The most important goal of all, the goal of all goals, is of course getting into heaven. And this life is about shaping one's character in such a way that heaven will be experienced as heaven, and not as hell. Friendship is based on common character. We are attracted to people of similar character. That's why as a teacher, I always allowed students to sit where they wanted, and I'd move them later if I had to. I wanted to get a sense of their character (who are their friends?). The saints of the class always find one another, the brainers find one another, the criminals find one another. This life is about cultivating friendship with God, which is what the virtue of charity is; this life is about shaping a character that will be comfortable among the communion of saints. Cowards do not want to be in the presence of the courageous, the corrupt man or woman, the fraud and the liar, are uncomfortable in the presence of the just and the honest and upright; those who are indifferent to the sufferings of others are not comfortable around those whose lives are ordered towards alleviating the sufferings of others. Those who love the darkness hate the light.

And the spiritual life really is a battle. It's fundamentally a battle against the self, because in many ways we are our own worst enemies. St. Paul compares the spiritual life to a marathon. Running a marathon takes work. Long and grueling hours of training are required before one can actually run a 26 mile marathon; if we don't train, we're not going to get very far.
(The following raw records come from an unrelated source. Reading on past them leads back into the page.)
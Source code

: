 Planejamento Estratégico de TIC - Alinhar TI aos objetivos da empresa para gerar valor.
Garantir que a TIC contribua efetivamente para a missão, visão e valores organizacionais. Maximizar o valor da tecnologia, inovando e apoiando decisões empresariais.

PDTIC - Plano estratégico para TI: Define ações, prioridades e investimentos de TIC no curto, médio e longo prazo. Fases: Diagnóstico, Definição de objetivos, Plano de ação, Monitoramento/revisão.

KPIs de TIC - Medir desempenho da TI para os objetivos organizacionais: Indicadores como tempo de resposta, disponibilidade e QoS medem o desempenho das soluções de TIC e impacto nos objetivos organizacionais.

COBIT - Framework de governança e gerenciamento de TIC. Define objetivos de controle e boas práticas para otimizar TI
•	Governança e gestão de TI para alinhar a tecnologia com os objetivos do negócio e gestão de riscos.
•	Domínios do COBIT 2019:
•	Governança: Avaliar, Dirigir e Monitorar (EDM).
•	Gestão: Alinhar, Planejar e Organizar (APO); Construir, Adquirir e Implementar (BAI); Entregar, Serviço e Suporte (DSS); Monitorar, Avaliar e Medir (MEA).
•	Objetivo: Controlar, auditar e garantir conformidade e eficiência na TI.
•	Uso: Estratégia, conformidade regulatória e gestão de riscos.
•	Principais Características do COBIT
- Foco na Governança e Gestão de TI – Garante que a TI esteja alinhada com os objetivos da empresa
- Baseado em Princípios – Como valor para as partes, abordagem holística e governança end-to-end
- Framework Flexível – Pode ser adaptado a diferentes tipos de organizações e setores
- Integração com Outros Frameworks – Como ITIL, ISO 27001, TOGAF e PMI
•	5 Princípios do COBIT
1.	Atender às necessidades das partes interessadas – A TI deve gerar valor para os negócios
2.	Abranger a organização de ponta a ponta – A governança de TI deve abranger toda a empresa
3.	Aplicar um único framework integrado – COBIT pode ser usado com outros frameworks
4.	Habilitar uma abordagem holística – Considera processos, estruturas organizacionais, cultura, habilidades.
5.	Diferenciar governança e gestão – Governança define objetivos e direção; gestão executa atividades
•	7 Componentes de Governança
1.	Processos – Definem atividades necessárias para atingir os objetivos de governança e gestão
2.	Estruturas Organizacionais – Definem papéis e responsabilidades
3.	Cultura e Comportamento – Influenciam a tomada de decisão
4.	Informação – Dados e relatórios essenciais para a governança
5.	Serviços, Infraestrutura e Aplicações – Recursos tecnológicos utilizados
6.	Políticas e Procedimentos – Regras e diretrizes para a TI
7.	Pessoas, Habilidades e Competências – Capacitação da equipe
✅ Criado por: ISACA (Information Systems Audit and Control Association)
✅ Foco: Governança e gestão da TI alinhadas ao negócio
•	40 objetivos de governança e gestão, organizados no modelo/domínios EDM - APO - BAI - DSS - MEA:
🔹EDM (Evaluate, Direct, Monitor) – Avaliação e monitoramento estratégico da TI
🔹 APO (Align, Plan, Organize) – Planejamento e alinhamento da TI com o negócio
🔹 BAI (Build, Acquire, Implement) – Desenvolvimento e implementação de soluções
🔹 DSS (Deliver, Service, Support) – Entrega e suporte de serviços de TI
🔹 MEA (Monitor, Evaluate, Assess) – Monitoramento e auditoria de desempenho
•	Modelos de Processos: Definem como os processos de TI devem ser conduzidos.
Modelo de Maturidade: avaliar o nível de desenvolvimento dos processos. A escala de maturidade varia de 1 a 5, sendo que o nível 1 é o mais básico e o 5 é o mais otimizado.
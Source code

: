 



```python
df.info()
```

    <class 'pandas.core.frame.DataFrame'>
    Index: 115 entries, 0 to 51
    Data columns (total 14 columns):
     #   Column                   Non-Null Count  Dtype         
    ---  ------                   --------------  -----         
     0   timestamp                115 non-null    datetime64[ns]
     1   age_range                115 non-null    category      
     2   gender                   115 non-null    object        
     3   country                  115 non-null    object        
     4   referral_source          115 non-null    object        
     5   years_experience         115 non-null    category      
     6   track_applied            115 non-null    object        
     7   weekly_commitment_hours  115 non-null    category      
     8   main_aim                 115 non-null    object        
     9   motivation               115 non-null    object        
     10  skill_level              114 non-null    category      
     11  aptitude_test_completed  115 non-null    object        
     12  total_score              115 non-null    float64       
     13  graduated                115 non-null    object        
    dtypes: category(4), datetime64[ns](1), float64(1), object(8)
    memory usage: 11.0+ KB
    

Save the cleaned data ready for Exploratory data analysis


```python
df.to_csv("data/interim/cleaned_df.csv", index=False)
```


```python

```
We'll collapse after a mile, perhaps. And spiritual growth is very much like physical growth, it's just not as visible. But it is as real, and those who have neglected prayer for years, who have neglected the Eucharist for years, and Confession, and have capitulated to the morality of the sexual revolution and have unwittingly embraced the moral relativism of this postmodern culture, have really allowed themselves to become spiritually dilapidated, profoundly out of shape, and the result is spiritual blindness and a profound lack of wisdom and good sense. The result is also a life that lacks that supernatural joy. They might be living a life of pleasure and excitement, but joy is something else entirely.

In the first reading, Israel is in battle, and they are winning that battle as long as Moses has his arms outstretched. As his arms collapse out of fatigue, Israel's enemies gain the upper hand. Moses' outstretched arms is of course is a foreshadowing of the cross, that our battle against ourselves and against the temptations of the world and the evil one will only be won through the power of the cross, the power of Christ. The Eucharist is the celebration of the death and resurrection of Christ. In the Eucharist, we consume the body, blood, soul, and divinity of Christ in the act of sacrificing himself to the eternal Father. We are consuming the mystery of Good Friday every time we receive the Eucharist, and that alone is our power in battle. And we have a long battle ahead of us: "It is necessary to go through many hardships to enter the kingdom of God" (Acts 14 22).

And so the best thing we can do for ourselves and others around us is to grow in an ever deeper love and devotion to the Eucharist and a devotion to scripture, to the reading of the word of God. These together constitute our bread, our food. Then we will pay more attention to the kind of character we are establishing and shaping by the moral choices we make every day. What will matter above all at that point is the heart, the heart that God wants to shape within us through his grace.